### What the task asks
From the listing below, extract each entry exactly as written, minus the images.

*** Data in this exercise ***

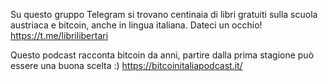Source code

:Su questo gruppo Telegram si trovano centinaia di libri gratuiti sulla scuola austriaca e bitcoin,
anche in lingua italiana. Dateci un occhio! https://t.me/librilibertari

Questo podcast racconta bitcoin da anni, partire dalla prima stagione può essere una buona scelta :)
https://bitcoinitaliapodcast.it/
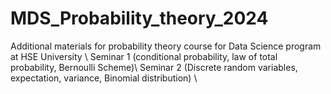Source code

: # MDS_Probability_theory_2024
Additional materials for probability theory course for Data Science program at HSE University \\
Seminar 1 (conditional probability, law of total probability, Bernoulli Scheme)\\
Seminar 2 (Discrete random variables, expectation, variance, Binomial distribution) \\

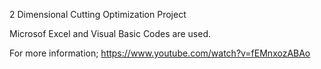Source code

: 2 Dimensional Cutting Optimization Project

Microsof Excel and Visual Basic Codes are used.

For more information; https://www.youtube.com/watch?v=fEMnxozABAo


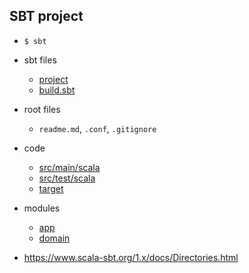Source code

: ## SBT project

- `$ sbt`
- sbt files
  - [project](../project)
  - [build.sbt](../build.sbt)
- root files
  - `readme.md`, `.conf`, `.gitignore`
- code
  - [src/main/scala](../src/main/scala)
  - [src/test/scala](../src/test/scala)
  - [target](../target)
- modules
  - [app](../app/src/main/scala)
  - [domain](../domain)

- https://www.scala-sbt.org/1.x/docs/Directories.html
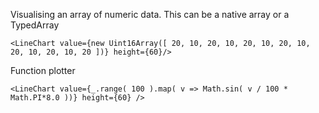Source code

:Visualising an array of numeric data. This can be a native array or a TypedArray

    <LineChart value={new Uint16Array([ 20, 10, 20, 10, 20, 10, 20, 10, 20, 10, 20, 10, 20 ])} height={60}/>

Function plotter

    <LineChart value={_.range( 100 ).map( v => Math.sin( v / 100 * Math.PI*8.0 ))} height={60} />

*** End of Data in this exercise ***

### Output for this task
Source code

:Su questo gruppo Telegram si trovano centinaia di libri gratuiti sulla scuola austriaca e bitcoin,
anche in lingua italiana. Dateci un occhio! https://t.me/librilibertari

Questo podcast racconta bitcoin da anni, partire dalla prima stagione può essere una buona scelta :)
https://bitcoinitaliapodcast.it/
Source code

: # MDS_Probability_theory_2024
Additional materials for probability theory course for Data Science program at HSE University \\
Seminar 1 (conditional probability, law of total probability, Bernoulli Scheme)\\
Seminar 2 (Discrete random variables, expectation, variance, Binomial distribution) \\

Source code

: 2 Dimensional Cutting Optimization Project

Microsof Excel and Visual Basic Codes are used.

For more information; https://www.youtube.com/watch?v=fEMnxozABAo


Source code

: ## SBT project

- `$ sbt`
- sbt files
  - [project](../project)
  - [build.sbt](../build.sbt)
- root files
  - `readme.md`, `.conf`, `.gitignore`
- code
  - [src/main/scala](../src/main/scala)
  - [src/test/scala](../src/test/scala)
  - [target](../target)
- modules
  - [app](../app/src/main/scala)
  - [domain](../domain)

- https://www.scala-sbt.org/1.x/docs/Directories.html
Source code

:Visualising an array of numeric data. This can be a native array or a TypedArray

    <LineChart value={new Uint16Array([ 20, 10, 20, 10, 20, 10, 20, 10, 20, 10, 20, 10, 20 ])} height={60}/>

Function plotter

    <LineChart value={_.range( 100 ).map( v => Math.sin( v / 100 * Math.PI*8.0 ))} height={60} />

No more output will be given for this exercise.